The records below are to be transcribed exactly from their first line to the line that has "Dataset Files Imputed Using KNN Smoothing Matrices", inclusive, with every picture omitted.

[[ INFORMATION PROVIDED, beginning ]]

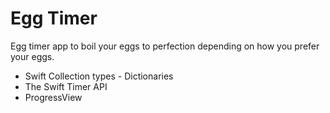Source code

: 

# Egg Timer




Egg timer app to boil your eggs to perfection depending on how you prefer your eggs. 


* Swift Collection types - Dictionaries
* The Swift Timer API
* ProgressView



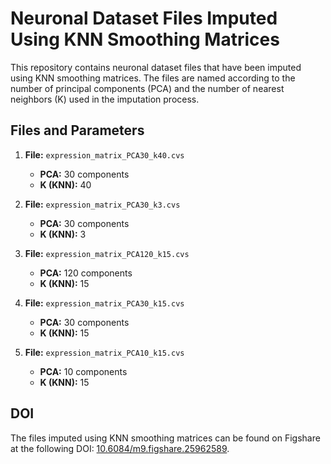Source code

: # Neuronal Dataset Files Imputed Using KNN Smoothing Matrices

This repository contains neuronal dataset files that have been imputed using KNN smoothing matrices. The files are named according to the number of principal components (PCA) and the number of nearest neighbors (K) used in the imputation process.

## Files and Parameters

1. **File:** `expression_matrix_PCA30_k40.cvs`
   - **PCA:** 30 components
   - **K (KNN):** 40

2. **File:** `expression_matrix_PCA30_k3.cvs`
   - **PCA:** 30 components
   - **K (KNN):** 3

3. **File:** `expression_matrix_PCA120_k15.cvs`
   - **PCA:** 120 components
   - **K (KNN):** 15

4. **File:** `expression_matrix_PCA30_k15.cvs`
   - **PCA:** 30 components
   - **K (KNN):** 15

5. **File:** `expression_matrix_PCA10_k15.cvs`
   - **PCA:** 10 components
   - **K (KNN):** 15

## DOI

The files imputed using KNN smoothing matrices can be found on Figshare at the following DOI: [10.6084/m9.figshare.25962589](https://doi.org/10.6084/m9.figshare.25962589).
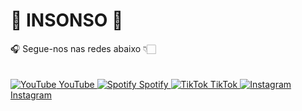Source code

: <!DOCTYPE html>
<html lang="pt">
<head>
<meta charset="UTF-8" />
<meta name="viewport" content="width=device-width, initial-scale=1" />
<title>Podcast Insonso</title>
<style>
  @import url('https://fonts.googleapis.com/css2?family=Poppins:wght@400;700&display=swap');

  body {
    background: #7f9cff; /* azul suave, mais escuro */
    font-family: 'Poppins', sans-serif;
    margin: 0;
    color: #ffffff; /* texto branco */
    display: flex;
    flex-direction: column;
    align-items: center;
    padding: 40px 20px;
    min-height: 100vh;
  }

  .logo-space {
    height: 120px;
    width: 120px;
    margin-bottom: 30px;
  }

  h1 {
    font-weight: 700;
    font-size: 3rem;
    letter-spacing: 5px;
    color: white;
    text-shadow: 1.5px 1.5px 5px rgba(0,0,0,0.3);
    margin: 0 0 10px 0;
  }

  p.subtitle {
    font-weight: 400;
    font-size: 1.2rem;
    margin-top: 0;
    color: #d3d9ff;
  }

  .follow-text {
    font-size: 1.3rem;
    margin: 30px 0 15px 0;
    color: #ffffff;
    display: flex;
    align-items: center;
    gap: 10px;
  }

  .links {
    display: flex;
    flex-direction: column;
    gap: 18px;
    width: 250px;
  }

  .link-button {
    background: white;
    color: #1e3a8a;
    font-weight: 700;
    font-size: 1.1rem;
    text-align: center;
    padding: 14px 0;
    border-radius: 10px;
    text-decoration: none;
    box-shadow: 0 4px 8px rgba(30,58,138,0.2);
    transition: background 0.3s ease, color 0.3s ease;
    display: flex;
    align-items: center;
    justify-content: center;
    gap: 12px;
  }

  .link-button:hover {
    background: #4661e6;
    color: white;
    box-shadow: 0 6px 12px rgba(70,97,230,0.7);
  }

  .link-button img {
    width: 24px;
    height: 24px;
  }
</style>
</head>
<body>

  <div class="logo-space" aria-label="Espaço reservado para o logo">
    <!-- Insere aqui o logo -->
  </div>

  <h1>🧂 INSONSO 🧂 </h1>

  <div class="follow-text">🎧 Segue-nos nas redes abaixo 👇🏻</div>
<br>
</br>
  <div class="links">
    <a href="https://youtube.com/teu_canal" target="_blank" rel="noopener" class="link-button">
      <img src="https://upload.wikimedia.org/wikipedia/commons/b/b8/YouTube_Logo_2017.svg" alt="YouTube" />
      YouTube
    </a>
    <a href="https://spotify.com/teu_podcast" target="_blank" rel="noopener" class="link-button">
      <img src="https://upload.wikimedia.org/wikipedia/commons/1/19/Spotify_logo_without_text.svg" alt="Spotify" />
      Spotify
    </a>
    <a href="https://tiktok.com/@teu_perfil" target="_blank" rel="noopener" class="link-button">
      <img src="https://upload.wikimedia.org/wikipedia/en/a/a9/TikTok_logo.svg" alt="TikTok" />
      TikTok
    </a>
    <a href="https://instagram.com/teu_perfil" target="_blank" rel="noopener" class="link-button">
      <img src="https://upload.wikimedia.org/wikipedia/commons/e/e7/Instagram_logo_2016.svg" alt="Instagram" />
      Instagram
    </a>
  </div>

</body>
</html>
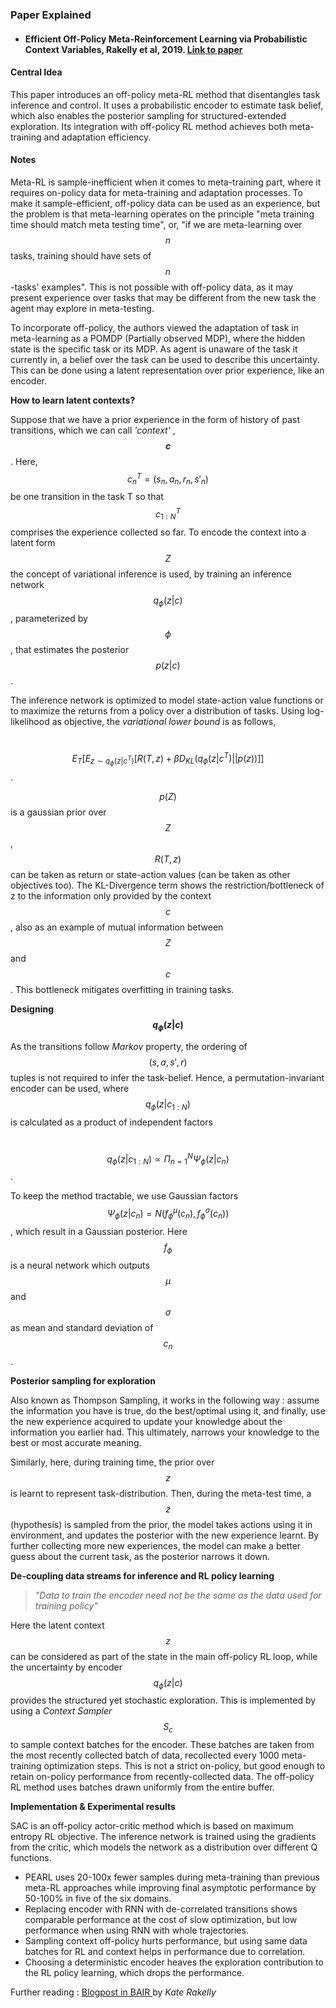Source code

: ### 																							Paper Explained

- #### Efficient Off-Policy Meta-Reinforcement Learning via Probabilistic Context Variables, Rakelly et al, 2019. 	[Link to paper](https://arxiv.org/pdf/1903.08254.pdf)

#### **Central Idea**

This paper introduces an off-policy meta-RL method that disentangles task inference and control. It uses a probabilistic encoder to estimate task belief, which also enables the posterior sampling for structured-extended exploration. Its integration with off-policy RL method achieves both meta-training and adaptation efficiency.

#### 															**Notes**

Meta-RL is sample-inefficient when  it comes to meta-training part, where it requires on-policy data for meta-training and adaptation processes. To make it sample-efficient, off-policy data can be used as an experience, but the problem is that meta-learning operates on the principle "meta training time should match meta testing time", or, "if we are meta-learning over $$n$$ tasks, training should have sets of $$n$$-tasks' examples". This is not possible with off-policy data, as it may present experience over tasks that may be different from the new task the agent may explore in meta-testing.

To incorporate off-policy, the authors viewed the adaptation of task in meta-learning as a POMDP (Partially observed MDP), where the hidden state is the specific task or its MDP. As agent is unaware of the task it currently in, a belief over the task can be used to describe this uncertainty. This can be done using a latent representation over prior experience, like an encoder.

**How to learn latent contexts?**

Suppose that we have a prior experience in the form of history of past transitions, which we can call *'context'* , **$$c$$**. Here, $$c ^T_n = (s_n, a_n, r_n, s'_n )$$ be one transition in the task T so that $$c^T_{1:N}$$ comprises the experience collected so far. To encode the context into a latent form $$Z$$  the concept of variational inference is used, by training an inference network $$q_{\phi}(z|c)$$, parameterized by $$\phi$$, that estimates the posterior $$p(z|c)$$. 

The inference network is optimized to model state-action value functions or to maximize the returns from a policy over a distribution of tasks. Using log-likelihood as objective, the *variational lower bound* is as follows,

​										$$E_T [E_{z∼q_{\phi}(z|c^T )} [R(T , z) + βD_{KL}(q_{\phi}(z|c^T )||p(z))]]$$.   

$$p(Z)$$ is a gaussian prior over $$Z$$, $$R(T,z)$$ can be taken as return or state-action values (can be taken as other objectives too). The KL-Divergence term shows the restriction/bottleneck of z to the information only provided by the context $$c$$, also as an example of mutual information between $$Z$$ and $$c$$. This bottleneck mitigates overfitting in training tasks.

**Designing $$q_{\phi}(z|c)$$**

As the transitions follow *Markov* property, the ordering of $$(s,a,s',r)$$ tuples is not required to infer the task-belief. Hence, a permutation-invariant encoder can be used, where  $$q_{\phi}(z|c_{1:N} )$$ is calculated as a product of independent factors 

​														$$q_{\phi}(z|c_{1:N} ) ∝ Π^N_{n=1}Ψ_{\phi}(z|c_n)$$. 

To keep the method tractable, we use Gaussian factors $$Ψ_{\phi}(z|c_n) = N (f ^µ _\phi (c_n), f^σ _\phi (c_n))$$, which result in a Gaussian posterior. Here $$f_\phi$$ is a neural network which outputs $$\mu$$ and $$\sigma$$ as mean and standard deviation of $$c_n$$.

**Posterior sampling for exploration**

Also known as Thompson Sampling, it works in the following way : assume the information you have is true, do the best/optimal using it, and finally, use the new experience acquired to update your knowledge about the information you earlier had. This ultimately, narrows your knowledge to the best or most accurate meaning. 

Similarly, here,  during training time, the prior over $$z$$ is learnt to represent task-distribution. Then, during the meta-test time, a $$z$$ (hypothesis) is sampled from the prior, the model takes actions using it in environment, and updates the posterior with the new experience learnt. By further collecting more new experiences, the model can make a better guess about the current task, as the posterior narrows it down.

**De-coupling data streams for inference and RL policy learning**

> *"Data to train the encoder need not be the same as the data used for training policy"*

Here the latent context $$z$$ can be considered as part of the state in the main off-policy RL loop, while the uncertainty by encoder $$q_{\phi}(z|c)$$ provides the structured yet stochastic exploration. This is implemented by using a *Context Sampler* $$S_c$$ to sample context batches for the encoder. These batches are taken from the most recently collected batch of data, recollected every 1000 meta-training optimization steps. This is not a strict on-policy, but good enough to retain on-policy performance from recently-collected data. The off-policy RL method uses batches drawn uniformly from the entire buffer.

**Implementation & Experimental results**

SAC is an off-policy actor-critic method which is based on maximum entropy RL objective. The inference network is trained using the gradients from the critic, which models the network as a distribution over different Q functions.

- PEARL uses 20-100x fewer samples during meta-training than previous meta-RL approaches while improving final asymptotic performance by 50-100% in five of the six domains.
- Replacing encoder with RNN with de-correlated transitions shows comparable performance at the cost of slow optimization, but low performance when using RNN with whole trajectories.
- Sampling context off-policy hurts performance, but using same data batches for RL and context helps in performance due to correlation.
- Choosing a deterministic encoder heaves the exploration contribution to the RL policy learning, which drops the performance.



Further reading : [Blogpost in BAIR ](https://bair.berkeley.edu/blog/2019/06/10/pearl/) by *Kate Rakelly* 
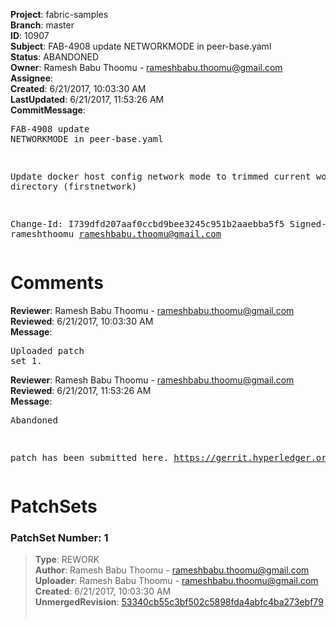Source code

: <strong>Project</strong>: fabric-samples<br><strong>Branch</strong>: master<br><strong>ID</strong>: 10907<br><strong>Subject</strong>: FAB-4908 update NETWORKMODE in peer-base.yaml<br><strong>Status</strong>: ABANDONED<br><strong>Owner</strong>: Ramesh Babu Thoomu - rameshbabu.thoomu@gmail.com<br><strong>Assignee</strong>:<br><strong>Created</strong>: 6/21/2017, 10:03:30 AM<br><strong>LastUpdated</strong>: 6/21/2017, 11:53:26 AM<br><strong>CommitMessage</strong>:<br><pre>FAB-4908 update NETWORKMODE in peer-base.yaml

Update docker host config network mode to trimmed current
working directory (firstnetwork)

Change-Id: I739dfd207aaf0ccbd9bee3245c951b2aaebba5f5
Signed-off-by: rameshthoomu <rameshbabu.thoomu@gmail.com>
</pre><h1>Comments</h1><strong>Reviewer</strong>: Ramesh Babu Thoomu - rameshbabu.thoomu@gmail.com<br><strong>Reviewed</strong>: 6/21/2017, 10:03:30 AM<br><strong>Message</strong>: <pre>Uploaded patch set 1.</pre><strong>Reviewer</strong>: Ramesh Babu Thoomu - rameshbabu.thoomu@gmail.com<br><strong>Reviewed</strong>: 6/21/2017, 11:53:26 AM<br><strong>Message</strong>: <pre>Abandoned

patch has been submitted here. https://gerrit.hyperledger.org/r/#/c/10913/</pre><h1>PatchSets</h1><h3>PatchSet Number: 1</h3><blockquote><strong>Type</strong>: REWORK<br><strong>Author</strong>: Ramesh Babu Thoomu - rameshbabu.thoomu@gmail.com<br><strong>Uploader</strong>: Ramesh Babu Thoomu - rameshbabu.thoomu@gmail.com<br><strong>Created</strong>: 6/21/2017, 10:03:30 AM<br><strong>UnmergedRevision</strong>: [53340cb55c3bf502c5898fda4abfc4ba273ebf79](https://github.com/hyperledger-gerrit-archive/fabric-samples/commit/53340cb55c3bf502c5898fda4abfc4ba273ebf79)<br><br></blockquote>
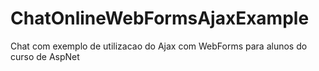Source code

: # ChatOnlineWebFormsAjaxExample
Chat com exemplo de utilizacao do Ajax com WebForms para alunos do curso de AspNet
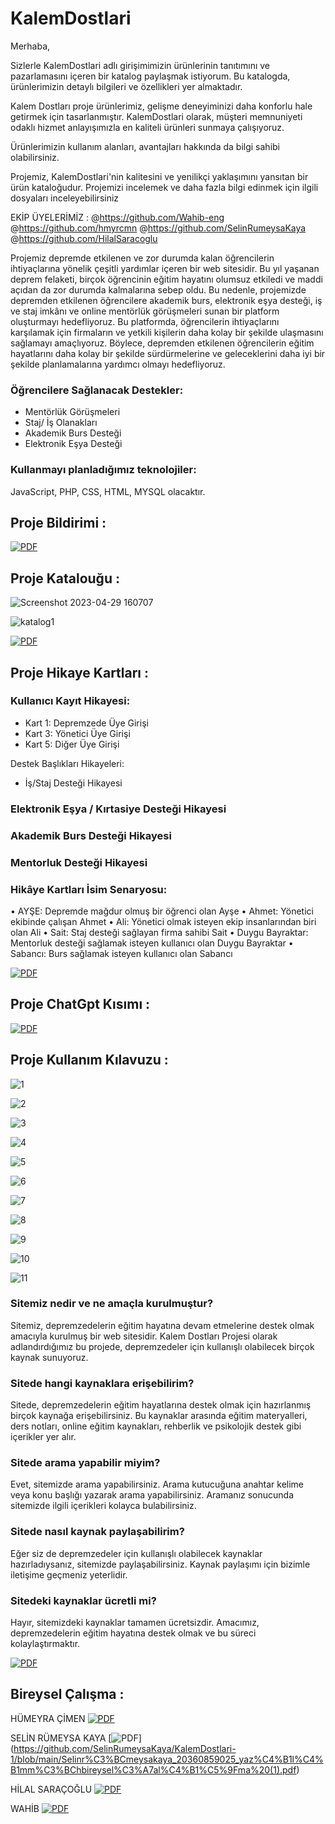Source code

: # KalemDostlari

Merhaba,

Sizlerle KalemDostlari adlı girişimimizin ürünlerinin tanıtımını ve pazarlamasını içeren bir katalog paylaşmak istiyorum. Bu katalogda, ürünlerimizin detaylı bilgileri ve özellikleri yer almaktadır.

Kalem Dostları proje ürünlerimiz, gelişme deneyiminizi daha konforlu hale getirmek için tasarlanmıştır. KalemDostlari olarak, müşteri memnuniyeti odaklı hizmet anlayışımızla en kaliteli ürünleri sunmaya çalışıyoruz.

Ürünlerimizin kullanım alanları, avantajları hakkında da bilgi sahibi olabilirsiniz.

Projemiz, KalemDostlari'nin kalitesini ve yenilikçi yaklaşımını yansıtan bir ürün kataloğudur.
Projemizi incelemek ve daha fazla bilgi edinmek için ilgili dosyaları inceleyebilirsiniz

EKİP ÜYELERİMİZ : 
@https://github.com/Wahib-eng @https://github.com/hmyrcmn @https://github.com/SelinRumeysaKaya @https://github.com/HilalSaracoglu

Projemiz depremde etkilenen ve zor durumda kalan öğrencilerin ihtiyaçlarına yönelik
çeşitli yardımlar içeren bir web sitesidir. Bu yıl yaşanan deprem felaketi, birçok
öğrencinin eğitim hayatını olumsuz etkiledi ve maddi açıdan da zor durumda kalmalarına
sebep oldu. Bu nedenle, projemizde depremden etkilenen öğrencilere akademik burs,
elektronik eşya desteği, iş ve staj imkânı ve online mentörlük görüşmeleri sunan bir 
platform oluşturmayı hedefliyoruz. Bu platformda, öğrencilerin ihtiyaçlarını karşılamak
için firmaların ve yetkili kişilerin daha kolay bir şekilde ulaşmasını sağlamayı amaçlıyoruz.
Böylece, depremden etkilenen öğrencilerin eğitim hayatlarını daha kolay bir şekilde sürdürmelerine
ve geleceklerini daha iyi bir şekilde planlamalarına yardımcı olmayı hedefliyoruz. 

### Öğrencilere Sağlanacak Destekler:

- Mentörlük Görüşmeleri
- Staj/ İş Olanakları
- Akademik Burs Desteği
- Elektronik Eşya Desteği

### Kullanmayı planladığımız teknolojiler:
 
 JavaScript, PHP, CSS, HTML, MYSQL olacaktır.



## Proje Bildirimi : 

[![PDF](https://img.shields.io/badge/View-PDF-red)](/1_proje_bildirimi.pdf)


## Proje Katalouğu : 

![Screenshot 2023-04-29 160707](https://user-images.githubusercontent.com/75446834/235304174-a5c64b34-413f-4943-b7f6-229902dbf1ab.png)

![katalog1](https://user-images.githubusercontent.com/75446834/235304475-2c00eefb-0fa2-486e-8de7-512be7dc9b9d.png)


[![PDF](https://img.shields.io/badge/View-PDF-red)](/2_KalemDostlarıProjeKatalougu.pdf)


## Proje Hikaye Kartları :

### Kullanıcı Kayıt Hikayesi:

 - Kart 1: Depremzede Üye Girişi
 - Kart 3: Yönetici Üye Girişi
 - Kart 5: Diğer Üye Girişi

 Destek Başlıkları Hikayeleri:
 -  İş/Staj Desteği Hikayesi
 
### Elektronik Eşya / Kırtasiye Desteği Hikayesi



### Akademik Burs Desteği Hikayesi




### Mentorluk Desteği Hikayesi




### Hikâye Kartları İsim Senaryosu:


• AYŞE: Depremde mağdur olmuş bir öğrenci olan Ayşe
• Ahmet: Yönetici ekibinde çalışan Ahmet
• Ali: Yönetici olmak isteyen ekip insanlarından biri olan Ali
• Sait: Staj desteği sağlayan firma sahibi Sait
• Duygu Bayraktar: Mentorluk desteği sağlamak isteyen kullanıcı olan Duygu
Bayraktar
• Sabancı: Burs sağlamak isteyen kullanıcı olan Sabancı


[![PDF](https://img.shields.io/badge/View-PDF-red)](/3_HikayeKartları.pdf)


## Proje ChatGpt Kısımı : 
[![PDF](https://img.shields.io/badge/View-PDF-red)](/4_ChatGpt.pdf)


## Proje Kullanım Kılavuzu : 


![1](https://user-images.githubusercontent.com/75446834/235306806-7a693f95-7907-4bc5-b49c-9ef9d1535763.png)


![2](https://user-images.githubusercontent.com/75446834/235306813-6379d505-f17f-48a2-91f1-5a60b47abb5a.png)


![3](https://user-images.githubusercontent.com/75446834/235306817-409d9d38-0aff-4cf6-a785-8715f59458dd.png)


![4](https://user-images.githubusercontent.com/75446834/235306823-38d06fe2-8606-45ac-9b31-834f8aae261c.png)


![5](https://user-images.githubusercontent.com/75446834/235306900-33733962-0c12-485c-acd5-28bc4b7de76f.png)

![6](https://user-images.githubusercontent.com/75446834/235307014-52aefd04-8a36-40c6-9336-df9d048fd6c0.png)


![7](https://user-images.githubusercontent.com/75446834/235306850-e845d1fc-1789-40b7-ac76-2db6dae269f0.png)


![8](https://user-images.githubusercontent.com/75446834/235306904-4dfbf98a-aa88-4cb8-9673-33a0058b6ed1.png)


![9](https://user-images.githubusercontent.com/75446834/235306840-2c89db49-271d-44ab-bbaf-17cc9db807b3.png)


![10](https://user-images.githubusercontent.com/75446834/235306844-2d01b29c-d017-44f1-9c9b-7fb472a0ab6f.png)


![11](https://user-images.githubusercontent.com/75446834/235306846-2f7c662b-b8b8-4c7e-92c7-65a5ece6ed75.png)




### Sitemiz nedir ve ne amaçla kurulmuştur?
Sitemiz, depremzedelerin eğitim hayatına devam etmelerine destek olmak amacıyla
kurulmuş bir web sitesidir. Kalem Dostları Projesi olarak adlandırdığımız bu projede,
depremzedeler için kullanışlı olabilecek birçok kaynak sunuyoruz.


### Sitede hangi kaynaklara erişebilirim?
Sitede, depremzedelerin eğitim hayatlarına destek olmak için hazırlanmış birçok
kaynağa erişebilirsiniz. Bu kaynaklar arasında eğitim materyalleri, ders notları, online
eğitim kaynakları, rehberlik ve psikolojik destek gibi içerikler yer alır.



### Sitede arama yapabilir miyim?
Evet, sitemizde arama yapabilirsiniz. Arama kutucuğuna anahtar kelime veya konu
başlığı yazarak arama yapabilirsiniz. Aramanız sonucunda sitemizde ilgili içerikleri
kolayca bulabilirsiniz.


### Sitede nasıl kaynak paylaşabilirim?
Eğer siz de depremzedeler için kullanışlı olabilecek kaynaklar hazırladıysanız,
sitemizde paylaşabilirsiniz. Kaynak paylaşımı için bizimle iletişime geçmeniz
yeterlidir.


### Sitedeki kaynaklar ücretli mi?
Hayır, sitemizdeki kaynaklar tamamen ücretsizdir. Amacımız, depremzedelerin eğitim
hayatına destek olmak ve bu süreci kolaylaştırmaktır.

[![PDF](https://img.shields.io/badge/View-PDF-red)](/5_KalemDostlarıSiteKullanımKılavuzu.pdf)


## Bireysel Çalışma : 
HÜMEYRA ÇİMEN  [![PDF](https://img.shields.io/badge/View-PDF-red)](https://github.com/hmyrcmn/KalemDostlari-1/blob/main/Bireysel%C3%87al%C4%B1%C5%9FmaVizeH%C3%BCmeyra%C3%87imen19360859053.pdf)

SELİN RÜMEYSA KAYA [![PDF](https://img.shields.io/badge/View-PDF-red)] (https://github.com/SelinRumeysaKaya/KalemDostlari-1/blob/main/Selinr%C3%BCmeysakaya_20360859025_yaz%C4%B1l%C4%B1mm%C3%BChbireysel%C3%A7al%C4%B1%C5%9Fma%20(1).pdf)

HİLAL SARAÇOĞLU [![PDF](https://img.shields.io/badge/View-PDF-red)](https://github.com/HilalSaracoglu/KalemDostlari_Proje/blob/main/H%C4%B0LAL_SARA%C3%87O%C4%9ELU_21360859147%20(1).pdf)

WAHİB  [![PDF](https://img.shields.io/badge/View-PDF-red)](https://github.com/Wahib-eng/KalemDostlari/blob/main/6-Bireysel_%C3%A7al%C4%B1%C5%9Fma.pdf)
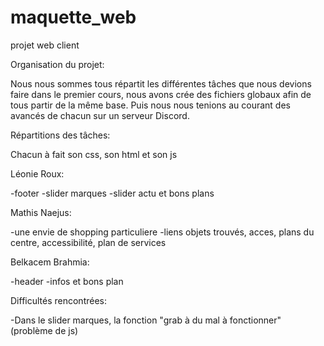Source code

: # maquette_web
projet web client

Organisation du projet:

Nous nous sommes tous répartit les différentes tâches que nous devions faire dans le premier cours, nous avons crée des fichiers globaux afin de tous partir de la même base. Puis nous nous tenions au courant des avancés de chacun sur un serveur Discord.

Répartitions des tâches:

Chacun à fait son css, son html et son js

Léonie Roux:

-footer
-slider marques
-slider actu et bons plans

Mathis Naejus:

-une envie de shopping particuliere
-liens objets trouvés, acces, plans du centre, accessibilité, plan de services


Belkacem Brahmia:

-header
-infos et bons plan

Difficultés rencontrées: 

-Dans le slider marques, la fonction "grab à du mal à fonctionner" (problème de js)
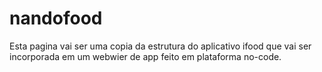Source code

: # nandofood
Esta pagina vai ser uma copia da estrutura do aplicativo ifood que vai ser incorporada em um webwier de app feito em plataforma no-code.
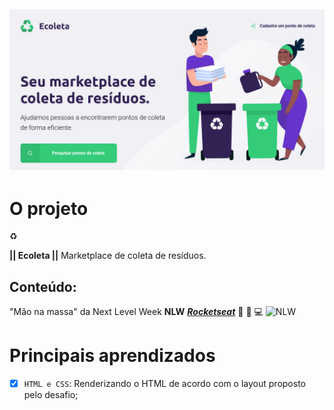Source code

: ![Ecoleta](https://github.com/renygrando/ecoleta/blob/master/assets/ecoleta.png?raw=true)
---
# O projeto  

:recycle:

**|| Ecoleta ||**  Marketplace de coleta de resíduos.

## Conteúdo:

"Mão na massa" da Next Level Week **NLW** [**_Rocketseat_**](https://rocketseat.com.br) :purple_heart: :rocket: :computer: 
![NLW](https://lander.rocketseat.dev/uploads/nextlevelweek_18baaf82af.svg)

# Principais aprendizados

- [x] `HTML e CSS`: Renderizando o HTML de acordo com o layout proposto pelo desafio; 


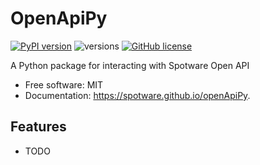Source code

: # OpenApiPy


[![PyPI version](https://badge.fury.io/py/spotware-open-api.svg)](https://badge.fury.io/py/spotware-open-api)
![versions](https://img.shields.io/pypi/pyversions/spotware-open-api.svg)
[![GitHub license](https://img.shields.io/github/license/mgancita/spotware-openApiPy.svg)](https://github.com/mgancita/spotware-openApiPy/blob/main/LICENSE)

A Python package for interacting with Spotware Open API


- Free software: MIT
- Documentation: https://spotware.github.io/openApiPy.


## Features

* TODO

[[ INFORMATION PROVIDED, end ]]

ANSWER SECTION:
Source code

: 

# Egg Timer




Egg timer app to boil your eggs to perfection depending on how you prefer your eggs. 


* Swift Collection types - Dictionaries
* The Swift Timer API
* ProgressView



Source code

: # Neuronal Dataset Files Imputed Using KNN Smoothing Matrices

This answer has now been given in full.